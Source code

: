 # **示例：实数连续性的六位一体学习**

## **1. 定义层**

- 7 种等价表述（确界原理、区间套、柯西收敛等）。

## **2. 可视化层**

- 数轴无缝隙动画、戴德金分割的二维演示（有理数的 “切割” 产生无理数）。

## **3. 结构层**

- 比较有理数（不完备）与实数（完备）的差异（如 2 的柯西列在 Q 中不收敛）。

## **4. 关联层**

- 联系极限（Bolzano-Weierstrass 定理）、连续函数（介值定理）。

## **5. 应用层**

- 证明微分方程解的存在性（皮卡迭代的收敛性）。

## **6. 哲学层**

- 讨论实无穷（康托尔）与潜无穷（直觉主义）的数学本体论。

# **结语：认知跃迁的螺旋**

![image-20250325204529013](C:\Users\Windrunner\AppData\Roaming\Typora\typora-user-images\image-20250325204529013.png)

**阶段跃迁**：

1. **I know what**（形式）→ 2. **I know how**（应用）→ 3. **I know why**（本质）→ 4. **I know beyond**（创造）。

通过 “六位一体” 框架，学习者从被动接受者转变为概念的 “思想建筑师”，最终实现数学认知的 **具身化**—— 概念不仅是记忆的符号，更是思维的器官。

..............................

Work order
Using the entries above, give again exactly the lines from the line holding "- 证明微分方程解的存在性（皮卡迭代的收敛性）。" through the line holding "1. **I know". Include both end lines and nothing else.

Output below
- 证明微分方程解的存在性（皮卡迭代的收敛性）。

## **6. 哲学层**

- 讨论实无穷（康托尔）与潜无穷（直觉主义）的数学本体论。

# **结语：认知跃迁的螺旋**

![image-20250325204529013](C:\Users\Windrunner\AppData\Roaming\Typora\typora-user-images\image-20250325204529013.png)

**阶段跃迁**：

1. **I know what**（形式）→ 2. **I know how**（应用）→ 3. **I know why**（本质）→ 4. **I know beyond**（创造）。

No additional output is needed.